I apologize for the variety of information in the above question, but I joined the various stylistic forums to learn. My knowledge of mills has grown considerably since joining the forums. However, it is still an area where I need much more enlightening.
Thanks in advance for any insight.
Last edited by sweetbooness2 (2006-06-09 15:35:08)
togna is a biella mill, smith marc described, claton is an interesting business. It is a "mill without looms". As the costs of being an employer in the UK have increased so has the concept of outsourcing the weaving of cloth. There are two firms in the UK that have capitalized on this and weave for many "names you must know" ( to borrow a line from Sy Syms ). There cloth is very good and can be purchased in NY at Tip Top in Brooklyn. Also you can see their book at Domenico Vacca as they supply Attolini in Italy.
Thank both of you gentlemen for your helpful replies. I have purchased most of my present suits from a traditional shop called Eljos in Charlottesville, Virginia. My favorite suit is a s120 from Charles Clayton. They have several thousand swatches from Smith Woolens and Harrisons that they use for a mtm/custom program from Southwick.
marc, thats what happens when a lawyer leave his trade goes full bore into the rag trade and opens multiple locations. If he were publicly traded I would be heavy on the short side. You are better of having it be an expensive hobby/obsession.
I have never examined the Millionaire's Cashmere book, but do recall examining some Lumbs Golden Bale for an overcoat. Each time I visit the store, I seem to find a new book of fabrics to contemplate.
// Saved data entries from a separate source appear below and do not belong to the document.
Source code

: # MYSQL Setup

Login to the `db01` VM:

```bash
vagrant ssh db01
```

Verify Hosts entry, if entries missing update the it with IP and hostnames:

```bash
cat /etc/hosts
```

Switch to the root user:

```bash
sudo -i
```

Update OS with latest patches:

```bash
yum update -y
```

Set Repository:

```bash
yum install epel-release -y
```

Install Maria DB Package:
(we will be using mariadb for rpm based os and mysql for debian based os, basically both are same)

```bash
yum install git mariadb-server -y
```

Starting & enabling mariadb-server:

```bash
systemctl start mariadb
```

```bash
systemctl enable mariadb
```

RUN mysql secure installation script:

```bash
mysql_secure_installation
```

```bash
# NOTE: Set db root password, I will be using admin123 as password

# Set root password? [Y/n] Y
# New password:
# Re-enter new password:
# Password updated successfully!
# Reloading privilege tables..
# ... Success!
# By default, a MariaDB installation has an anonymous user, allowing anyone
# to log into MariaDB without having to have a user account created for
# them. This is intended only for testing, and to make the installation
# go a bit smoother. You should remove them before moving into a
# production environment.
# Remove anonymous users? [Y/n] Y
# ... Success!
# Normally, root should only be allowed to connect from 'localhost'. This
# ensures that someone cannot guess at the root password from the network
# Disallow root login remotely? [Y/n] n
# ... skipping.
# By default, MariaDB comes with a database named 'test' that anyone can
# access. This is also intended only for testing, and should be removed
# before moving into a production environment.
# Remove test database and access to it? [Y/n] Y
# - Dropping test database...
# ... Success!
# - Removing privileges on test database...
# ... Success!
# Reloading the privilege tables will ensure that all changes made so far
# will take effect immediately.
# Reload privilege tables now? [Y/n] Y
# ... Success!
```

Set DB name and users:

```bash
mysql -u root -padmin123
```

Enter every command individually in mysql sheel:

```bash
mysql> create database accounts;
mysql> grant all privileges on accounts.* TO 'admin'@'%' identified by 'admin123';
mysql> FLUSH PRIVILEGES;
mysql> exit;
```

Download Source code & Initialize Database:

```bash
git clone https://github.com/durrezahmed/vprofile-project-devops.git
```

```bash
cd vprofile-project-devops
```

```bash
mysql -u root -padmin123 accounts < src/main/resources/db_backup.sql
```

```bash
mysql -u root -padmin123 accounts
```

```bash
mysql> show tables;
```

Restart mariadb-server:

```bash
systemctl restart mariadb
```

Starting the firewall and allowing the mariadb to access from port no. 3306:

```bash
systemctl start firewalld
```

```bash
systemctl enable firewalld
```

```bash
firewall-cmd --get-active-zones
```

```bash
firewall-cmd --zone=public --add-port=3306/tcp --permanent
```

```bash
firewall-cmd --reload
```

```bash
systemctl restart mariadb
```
One of my reservations about using these wonderful books has been the price/value component. I love the history of Southwick, and their models fit me comfortably;however, it seems a bit much to ask them to construct suits from this material, since they have gone to fusing, half-canvas, and computer cutting. I believe Martin Greenfield, Hickey Hand Tailored or Oxxford would be a better value with this level of fabric, as would a full bespoke tailor of course. Therefore, I have stuck to Southwick's own patterns for my suits thus far, but as Mr. Grayson said, the glen plaids are difficult to resist. I am sure I am in the minority, but glen plaids are my favorite pattern. Southwick has also recently began using Fox Brothers. I do want to try a couple of their flannels.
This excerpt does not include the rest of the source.